Advice
Marriage Counselling: Infidelity
By: Lorraine Hackett, Silvia Ribeiro
Updated: 25 March 2019
When does a relationship start to crumble what’s the appropriate action? Many therapists comment that by the time couples come to visit their office the damage has gone on for too long, hurts and distrust run too deep and the iceberg that’s wedged between their love is too entrenched to allow for the examination and work required to restore the relationship to something both parties are happy to continue with. While that sounds bleak marriage counselling does work for many couples so in our next series of articles will tackle a few topics often dealt with in marriage counselling and explore what we might wish to think about as we seek a better version of the couple we form half of. This week we will start with the dreaded “I” word; infidelity.
Long term relationships morph and develop over time. The manner in which a couple relate to each other is vastly different in the early stages of a relationship and when they are an established entity. And yet, there remain 2 individuals in every relationship and each of them has their own nuanced set of triggers, issues and emotional styles.
Infidelity is its own buzz word. It is an understood cause of detriment in long term relationship. Before we dive into the issues surrounding infidelity, it is important to examine what the concept means to us. In order to understand how important fidelity is to each of us, we need to examine, at least briefly, what the attitude towards relationship, fidelity and trust was in our families of origin. Were our parents married? Were they openly faithful to each other? Did we ever encounter infidelity in our childhoods (within our parents’ marriage, or friends’ parents or the wider community of which we were a part)?
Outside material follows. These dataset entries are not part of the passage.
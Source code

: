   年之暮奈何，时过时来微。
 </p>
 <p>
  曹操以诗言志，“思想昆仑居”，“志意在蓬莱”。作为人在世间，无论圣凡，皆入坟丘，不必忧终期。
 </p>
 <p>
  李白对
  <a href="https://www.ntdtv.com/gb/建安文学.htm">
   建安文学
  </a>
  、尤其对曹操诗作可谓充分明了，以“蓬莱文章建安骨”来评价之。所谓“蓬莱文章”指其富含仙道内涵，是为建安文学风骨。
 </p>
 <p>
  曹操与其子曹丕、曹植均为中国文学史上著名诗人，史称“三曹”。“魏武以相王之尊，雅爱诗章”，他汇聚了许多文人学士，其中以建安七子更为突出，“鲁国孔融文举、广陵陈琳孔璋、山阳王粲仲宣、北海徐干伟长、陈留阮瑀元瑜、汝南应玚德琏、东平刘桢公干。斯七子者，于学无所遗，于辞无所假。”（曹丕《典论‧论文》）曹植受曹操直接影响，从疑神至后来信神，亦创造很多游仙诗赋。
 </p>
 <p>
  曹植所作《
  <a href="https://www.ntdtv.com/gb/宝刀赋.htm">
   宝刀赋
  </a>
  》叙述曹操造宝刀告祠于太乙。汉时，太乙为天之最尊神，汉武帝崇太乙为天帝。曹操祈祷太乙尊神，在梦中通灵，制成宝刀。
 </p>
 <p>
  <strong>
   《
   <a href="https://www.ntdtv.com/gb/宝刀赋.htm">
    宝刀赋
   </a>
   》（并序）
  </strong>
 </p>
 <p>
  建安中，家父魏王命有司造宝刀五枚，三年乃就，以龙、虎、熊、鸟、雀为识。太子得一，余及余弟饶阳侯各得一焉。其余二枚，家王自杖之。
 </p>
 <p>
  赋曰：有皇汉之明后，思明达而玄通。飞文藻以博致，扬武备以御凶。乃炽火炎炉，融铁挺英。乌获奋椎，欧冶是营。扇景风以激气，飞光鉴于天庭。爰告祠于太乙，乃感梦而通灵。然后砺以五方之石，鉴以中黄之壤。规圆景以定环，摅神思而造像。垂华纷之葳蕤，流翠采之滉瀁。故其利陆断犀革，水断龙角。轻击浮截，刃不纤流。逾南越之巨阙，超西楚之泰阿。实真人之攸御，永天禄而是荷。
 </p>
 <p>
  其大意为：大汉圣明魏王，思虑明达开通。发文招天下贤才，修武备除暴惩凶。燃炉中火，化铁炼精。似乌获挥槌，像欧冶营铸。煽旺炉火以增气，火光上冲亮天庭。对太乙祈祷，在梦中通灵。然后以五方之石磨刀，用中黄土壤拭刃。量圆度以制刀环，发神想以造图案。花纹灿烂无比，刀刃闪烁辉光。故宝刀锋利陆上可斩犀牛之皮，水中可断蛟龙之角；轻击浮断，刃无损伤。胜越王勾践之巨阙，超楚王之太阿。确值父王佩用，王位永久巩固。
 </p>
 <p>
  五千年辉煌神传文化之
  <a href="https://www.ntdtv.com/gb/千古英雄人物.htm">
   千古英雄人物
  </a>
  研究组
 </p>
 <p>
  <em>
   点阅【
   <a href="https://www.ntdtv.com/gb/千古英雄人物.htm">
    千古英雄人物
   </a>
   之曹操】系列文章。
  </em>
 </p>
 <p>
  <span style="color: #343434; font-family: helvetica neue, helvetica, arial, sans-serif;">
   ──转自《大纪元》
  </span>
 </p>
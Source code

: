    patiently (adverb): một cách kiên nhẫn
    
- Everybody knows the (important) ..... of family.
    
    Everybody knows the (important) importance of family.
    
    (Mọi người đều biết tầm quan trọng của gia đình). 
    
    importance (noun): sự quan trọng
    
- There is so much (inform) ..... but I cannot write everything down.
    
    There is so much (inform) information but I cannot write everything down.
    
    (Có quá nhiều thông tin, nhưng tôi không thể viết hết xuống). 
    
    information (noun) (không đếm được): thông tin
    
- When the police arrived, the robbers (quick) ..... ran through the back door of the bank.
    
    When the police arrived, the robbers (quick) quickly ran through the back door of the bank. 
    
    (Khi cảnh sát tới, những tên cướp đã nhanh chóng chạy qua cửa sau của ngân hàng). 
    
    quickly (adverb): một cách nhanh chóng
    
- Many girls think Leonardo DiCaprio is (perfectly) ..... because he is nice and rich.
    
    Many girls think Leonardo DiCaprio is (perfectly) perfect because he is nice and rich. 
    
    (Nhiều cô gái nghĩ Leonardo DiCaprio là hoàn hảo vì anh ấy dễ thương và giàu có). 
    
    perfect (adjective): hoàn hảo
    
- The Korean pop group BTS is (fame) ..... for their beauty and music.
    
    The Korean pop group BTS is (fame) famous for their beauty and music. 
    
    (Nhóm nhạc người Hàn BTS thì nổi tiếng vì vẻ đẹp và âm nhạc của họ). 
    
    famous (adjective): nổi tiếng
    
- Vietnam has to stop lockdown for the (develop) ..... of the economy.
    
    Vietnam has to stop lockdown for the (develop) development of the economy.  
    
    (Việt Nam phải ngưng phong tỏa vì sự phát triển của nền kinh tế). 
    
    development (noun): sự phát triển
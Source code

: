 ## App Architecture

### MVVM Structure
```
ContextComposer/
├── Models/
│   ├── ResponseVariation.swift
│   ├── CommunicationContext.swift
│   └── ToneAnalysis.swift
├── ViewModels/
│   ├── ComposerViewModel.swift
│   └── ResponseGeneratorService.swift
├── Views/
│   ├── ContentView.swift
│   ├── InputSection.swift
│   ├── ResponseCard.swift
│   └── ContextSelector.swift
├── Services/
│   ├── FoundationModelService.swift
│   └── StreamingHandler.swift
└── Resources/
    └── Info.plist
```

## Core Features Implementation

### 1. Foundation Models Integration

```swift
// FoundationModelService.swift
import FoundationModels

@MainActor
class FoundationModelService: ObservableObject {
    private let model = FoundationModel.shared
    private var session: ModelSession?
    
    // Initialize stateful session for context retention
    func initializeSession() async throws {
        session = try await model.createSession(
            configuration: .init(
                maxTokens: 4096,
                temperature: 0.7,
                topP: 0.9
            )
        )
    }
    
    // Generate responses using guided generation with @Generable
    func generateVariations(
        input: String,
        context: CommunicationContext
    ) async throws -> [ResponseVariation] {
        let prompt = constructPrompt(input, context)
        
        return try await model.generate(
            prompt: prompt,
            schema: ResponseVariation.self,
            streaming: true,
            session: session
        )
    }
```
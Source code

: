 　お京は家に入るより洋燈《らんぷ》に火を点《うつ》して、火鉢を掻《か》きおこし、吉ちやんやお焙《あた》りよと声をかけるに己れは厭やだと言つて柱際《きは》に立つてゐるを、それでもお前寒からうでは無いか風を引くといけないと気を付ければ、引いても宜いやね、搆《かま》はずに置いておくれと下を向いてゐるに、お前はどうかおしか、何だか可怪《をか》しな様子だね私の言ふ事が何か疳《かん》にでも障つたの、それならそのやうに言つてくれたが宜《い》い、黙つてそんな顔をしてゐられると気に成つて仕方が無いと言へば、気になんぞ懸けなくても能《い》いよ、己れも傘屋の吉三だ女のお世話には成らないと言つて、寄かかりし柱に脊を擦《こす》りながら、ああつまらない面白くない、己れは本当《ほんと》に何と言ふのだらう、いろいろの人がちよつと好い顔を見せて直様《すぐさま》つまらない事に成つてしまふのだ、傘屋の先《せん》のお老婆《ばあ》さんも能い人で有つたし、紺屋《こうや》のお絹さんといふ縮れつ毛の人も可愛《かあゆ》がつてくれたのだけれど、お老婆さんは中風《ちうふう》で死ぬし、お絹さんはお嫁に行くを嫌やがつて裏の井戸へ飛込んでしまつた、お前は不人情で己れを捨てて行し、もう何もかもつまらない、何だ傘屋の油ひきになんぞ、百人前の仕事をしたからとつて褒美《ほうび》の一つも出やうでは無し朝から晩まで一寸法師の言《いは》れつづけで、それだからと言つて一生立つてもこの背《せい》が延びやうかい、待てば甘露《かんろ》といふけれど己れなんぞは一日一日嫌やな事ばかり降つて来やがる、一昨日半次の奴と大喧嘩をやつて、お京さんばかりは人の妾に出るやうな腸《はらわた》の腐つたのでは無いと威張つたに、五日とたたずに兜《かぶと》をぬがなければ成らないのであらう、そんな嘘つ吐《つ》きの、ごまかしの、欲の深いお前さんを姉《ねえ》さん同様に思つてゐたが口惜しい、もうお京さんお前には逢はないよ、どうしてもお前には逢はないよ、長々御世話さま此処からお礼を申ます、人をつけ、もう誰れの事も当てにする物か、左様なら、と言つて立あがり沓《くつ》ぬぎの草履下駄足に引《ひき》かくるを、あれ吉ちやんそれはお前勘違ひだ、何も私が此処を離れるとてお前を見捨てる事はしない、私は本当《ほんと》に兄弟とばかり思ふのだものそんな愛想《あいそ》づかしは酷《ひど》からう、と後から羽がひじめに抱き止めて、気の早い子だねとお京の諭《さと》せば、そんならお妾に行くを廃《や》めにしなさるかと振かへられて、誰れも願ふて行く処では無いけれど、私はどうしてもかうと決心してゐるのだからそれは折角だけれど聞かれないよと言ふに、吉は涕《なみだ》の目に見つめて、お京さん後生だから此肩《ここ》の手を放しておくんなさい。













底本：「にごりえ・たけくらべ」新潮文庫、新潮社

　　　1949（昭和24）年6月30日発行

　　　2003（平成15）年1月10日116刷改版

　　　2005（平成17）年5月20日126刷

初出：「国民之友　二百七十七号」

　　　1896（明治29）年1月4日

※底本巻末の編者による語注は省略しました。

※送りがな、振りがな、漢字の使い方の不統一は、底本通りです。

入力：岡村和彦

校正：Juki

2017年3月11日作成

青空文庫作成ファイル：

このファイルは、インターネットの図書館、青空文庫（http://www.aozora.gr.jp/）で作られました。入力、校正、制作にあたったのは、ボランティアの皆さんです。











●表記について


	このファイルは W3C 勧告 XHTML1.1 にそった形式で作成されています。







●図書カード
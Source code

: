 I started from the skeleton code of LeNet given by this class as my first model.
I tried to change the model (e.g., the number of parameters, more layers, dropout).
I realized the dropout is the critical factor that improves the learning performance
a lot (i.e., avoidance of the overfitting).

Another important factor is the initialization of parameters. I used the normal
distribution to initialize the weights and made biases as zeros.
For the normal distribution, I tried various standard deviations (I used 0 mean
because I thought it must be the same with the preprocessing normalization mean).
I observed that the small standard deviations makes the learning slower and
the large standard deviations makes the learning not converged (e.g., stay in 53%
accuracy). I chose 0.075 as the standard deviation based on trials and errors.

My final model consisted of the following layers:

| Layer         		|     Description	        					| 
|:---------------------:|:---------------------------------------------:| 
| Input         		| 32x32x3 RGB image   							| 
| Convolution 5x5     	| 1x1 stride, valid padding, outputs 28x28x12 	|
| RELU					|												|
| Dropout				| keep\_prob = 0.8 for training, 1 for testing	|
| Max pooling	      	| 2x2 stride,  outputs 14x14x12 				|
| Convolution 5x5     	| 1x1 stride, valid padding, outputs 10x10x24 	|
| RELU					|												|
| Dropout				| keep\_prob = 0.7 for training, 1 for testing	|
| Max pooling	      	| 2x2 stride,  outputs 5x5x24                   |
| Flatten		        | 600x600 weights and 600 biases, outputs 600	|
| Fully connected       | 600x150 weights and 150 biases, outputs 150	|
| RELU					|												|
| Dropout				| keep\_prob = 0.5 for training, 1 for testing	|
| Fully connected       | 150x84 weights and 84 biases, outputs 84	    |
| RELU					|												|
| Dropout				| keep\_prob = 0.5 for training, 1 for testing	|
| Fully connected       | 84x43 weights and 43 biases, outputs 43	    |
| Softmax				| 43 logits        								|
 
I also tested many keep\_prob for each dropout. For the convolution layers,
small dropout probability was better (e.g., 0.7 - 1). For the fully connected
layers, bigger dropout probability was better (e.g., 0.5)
This will massively influence our feelings towards sexual and/ or emotional faithfulness within our own relationships.
Next, from this grounded place, it is important to examine what our experience of infidelity is within our own sexual relationships. Was it a death knell in a previous relationship? If it was, was it the only issue that the relationship had?
Sometimes we can use infidelity as a ‘get out’ clause in a relationship that is no longer meeting our needs. Infidelity, with all the betrayal of trust that is bound up in it, makes one partner a victim in a universally understood way. Whilst these social norms can ring particularly true for a partner who has been betrayed by infidelity, it is really important that we don’t allow the social norms to become more important than our own knowledge of the emotional state of our relationship.
All conflict reduces complex emotional behaviours to simple states of blame and retribution. Once we are engaged in a conflict of any kind, at least part of us becomes consumed with ensuring that our conflict partner is aware that we are In The Right and that we are Not To Blame for what is occurring.
This is particularly true of infidelity. Finding a way to blame the person who was unfaithful is easy. Finding ways to blame the person who was not unfaithful can become the tool that the cheater uses to absolve themselves of personal guilt, which has grown from their innate systems around their understanding of relationship, fidelity and their partner. Allowing that blame is not the key to overcoming infidelity, is a much more complex piece of emotional work, for both partners.
A relationship that has weathered infidelity, if healed in a full way, can be stronger than ever before. It opens the way for partners to discuss how they treat each other, what they expect of each other and, most vitally of all, how they engage with the other’s anger, vulnerability, fear and sadness. If a betrayed partner succeeds in demonstrating the fullness of their emotion to the person who has cheated on them, and the relationship can hold their particular level of sadness, pain and anger, then both partners come to a new level of understanding of what can be sustained within their relationship long term.
Fidelity is a social construct that allows long term relationship to be sustained beyond the immediacy of initial sexual attraction. Knowing how vital (or not vital) each part of this construct is to us as individuals as well as to the ‘us’ that exists in a relationship can bring new, heightened self-awareness and a commitment to a relationship that transcends the mere social norm.